Hi all. I have question regarding what happen if yield to call is greater than YTM. Schweser is saying- For discount bond , YTC will be higher than YTM since the bond will appreciate more repidly with call to at least par and perhaps even greater call price. I didn’t understand th concept here. Can someone please explain. Thanks.
The interest earnings are the coupon rate. The other earnings are the capital gain - this is amortized over the life of the bond (on a discount bond where the current rate is greater than the coupon rate - you take the amount less than face and amortize it over the expected life of the loan). If the life of the bond is shortened through a call option exercised by the issuer, then the gain is accellerated (and as always, gains sooner = higher present value). If it was a premium bond, with the premium paid is amortized over the life of the bond - a call accelerates the recognition of the premium expense and incurs a loss.
jcole21 Wrote: ------------------------------------------------------- > The interest earnings are the coupon rate. The > other earnings are the capital gain - this is > amortized over the life of the bond (on a discount > bond where the current rate is greater than the > coupon rate - you take the amount less than face > and amortize it over the expected life of the > loan). If the life of the bond is shortened > through a call option exercised by the issuer, > then the gain is accellerated (and as always, > gains sooner = higher present value). > > If it was a premium bond, with the premium paid is > amortized over the life of the bond - a call > accelerates the recognition of the premium expense > and incurs a loss. Very good explanation.
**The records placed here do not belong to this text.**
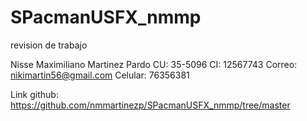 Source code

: # SPacmanUSFX_nmmp
revision de trabajo

Nisse Maximiliano Martinez Pardo
CU: 35-5096
CI: 12567743
Correo: nikimartin56@gmail.com
Celular: 76356381

Link github: https://github.com/nmmartinezp/SPacmanUSFX_nmmp/tree/master
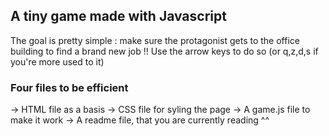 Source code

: ## A tiny game made with Javascript

The goal is pretty simple : make sure the protagonist gets to the office building to find a brand new job !! 
Use the arrow keys to do so (or q,z,d,s if you're more used to it)

### Four files to be efficient 
-> HTML file as a basis
-> CSS file for syling the page
-> A game.js file to make it work
-> A readme file, that you are currently reading ^^  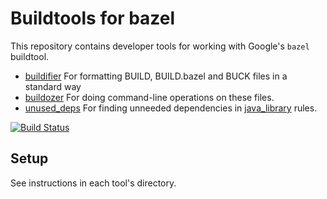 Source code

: # Buildtools for bazel

This repository contains developer tools for working with Google's `bazel` buildtool.

* [buildifier](buildifier/README.md) For formatting BUILD, BUILD.bazel and BUCK files in a standard way
* [buildozer](buildozer/README.md) For doing command-line operations on these files.
* [unused_deps](unused_deps/README.md) For finding unneeded dependencies in
[java_library](https://docs.bazel.build/versions/master/be/java.html#java_library) rules.


[![Build Status](https://ci.bazel.io/buildStatus/icon?job=buildtools)](https://ci.bazel.io/job/buildtools)

## Setup

See instructions in each tool's directory.
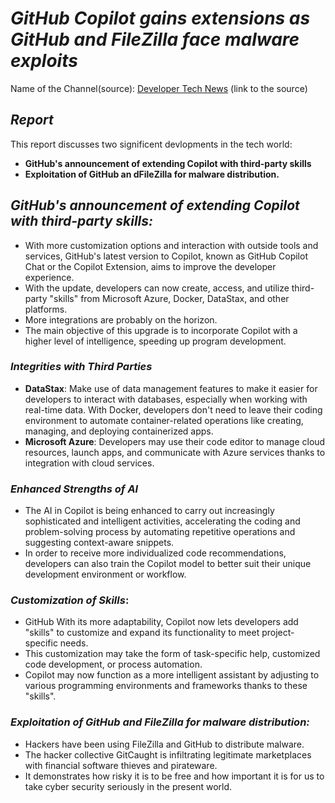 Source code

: # *GitHub Copilot gains extensions as GitHub and FileZilla face malware exploits*
Name of the Channel(source): [Developer Tech News](https://www.developer-tech.com/news/2024/may/28/github-copilot-gains-extensions-github-filezilla-face-malware-exploits/) (link to the source)
## *Report*
This report discusses two significent devlopments in the tech world:
- **GitHub's announcement of extending Copilot with third-party skills**
- **Exploitation of GitHub an dFileZilla for malware distribution.**
## ***GitHub's announcement of extending Copilot with third-party skills:***
- With more customization options and interaction with outside tools and services, GitHub's latest version to Copilot, known as GitHub Copilot Chat or the Copilot Extension, aims to improve the developer experience.
- With the update, developers can now create, access, and utilize third-party "skills" from Microsoft Azure, Docker, DataStax, and other platforms.
- More integrations are probably on the horizon.
- The main objective of this upgrade is to incorporate Copilot with a higher level of intelligence, speeding up program development.
### *Integrities with Third Parties*
- **DataStax**: Make use of data management features to make it easier for developers to interact with databases, especially when working with real-time data.
  With Docker, developers don't need to leave their coding environment to automate container-related operations like creating, managing, and deploying containerized apps.
- **Microsoft Azure**: Developers may use their code editor to manage cloud resources, launch apps, and communicate with Azure services thanks to integration with cloud services.
### *Enhanced Strengths of AI*
- The AI in Copilot is being enhanced to carry out increasingly sophisticated and intelligent activities, accelerating the coding and problem-solving process by automating repetitive operations
  and suggesting context-aware snippets.
- In order to receive more individualized code recommendations, developers can also train the Copilot model to better suit their unique development environment or workflow.
### *Customization of Skills*:
- GitHub With its more adaptability, Copilot now lets developers add "skills" to customize and expand its functionality to meet project-specific needs.
- This customization may take the form of task-specific help, customized code development, or process automation.
- Copilot may now function as a more intelligent assistant by adjusting to various programming environments and frameworks thanks to these "skills".
### *Exploitation of GitHub and FileZilla for malware distribution:*
- Hackers have been using FileZilla and GitHub to distribute malware.
- The hacker collective GitCaught is infiltrating legitimate marketplaces with financial software thieves and pirateware.
- It demonstrates how risky it is to be free and how important it is for us to take cyber security seriously in the present world.

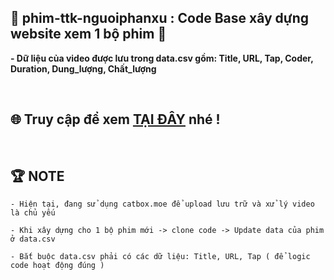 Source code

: ## 🚀 **phim-ttk-nguoiphanxu : Code Base xây dựng website xem 1 bộ phim** 🚀

**- Dữ liệu của video được lưu trong data.csv gồm: Title, URL, Tap, Coder, Duration, Dung_lượng, Chất_lượng**

</br>

## 🌐 Truy cập để xem [TẠI ĐÂY](https://tongtrankien1605.github.io/phim-ttk-nguoiphanxu) nhé !

</br>

## 🏆 NOTE

    - Hiện tại, đang sử dụng catbox.moe để upload lưu trữ và xử lý video là chủ yếu

    - Khi xây dựng cho 1 bộ phim mới -> clone code -> Update data của phim ở data.csv

    - Bắt buộc data.csv phải có các dữ liệu: Title, URL, Tap ( để logic code hoạt động đúng )

</br>
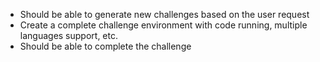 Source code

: 


- Should be able to generate new challenges based on the user request 
- Create a complete challenge environment with code running, multiple languages support, etc.
- Should be able to complete the challenge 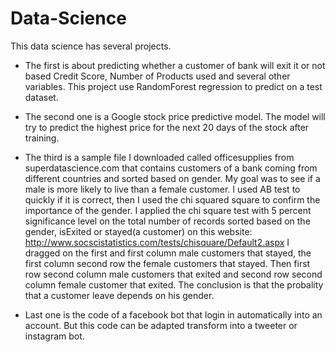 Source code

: # Data-Science

This data science has several projects. 
- The first is about predicting whether a customer of bank will exit it or not based Credit Score, Number of Products used and several other variables. This project use RandomForest regression to predict on a test dataset.
- The second one is a Google stock price predictive model. The model will try to predict the highest price for the next 20 days of the stock after training.
- The third is a sample file I downloaded called officesupplies from superdatascience.com that contains customers of a bank coming from different countries and sorted based on gender. 
My goal was to see if a male is more likely to live than a female customer.
I used AB test to quickly if it is correct, then I used the chi squared square to confirm the importance of the gender. 
I applied the chi square test with 5 percent significance level on the total number of records sorted based on the gender, isExited or stayed(a customer) on this website: http://www.socscistatistics.com/tests/chisquare/Default2.aspx
I dragged on the first and first column male customers that stayed, the first column second row the female customers that stayed. Then first row second column male customers that exited and second row second column female customer that exited.
The conclusion is that the probality that a customer leave depends on his gender.

- Last one is the code of a facebook bot that login in automatically into an account. But this code can be adapted transform into a tweeter or instagram bot.
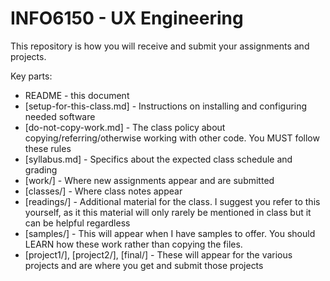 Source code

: # INFO6150 - UX Engineering

This repository is how you will receive and submit your assignments and projects.

Key parts:

- README - this document
- [setup-for-this-class.md] - Instructions on installing and configuring needed software
- [do-not-copy-work.md] - The class policy about copying/referring/otherwise working with other code. You MUST follow these rules
- [syllabus.md] - Specifics about the expected class schedule and grading
- [work/] - Where new assignments appear and are submitted
- [classes/] - Where class notes appear
- [readings/] - Additional material for the class.  I suggest you refer to this yourself, as it this material will only rarely be mentioned in class but it can be helpful regardless
- [samples/] - This will appear when I have samples to offer. You should LEARN how these work rather than copying the files.
- [project1/], [project2/], [final/] - These will appear for the various projects and are where you get and submit those projects


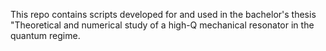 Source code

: This repo contains scripts developed for and used in the bachelor's thesis "Theoretical and numerical study of a high-Q mechanical resonator in the quantum regime.
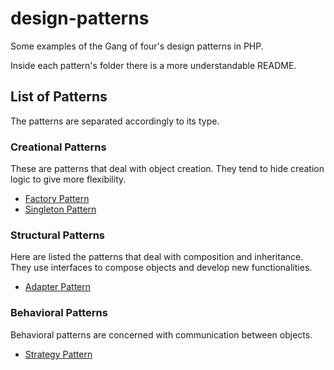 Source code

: # design-patterns
Some examples of the Gang of four's design patterns in PHP.

Inside each pattern's folder there is a more understandable README.

## List of Patterns

The patterns are separated accordingly to its type.

### Creational Patterns

These are patterns that deal with object creation. They tend to hide creation logic to give more flexibility.

- [Factory Pattern](https://github.com/pedrozan/design-patterns/tree/master/Factory)
- [Singleton Pattern](Singleton)

### Structural Patterns

Here are listed the patterns that deal with composition and inheritance. They use interfaces to compose objects and develop new functionalities.

- [Adapter Pattern](Adapter)

### Behavioral Patterns

Behavioral patterns are concerned with communication between objects.

- [Strategy Pattern](https://github.com/pedrozan/design-patterns/tree/master/Strategy)
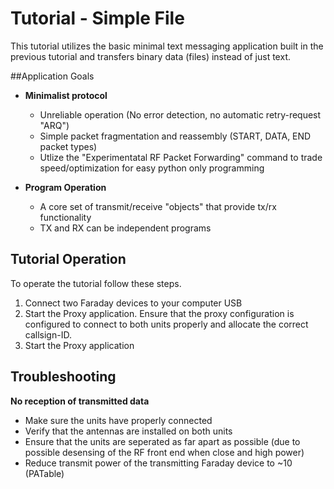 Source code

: 
# Tutorial - Simple File

This tutorial utilizes the basic minimal text messaging application built in the previous tutorial and transfers binary data (files) instead of just text.

##Application Goals



*  **Minimalist protocol**
	*  Unreliable operation (No error detection, no automatic retry-request "ARQ")
	*  Simple packet fragmentation and reassembly (START, DATA, END packet types)
	*  Utlize the "Experimentatal RF Packet Forwarding" command to trade speed/optimization for easy python only programming

*  **Program Operation**
	*  A core set of transmit/receive "objects" that provide tx/rx functionality
	*  TX and RX can be independent programs



## Tutorial Operation

To operate the tutorial follow these steps.

1. Connect two Faraday devices to your computer USB
2. Start the Proxy application. Ensure that the proxy configuration is configured to connect to both units properly and allocate the correct callsign-ID.
3. Start the Proxy application



## Troubleshooting

**No reception of transmitted data**

*  Make sure the units have properly connected
*  Verify that the antennas are installed on both units
*  Ensure that the units are seperated as far apart as possible (due to possible desensing of the RF front end when close and high power)
*  Reduce transmit power of the transmitting Faraday device to ~10 (PATable)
Thanks jcole21. I have one more question regarding that why is ytc is not quoted when YTC>YTM or when bond is at discount .(Pg 103 of Schweser notes).
par15 Wrote: ------------------------------------------------------- > Thanks jcole21. > > I have one more question regarding that > > why is ytc is not quoted when YTC>YTM or when bond > is at discount .(Pg 103 of Schweser notes). Because the bond will never be called under those circumstances, the caller would lose money by issueing the call.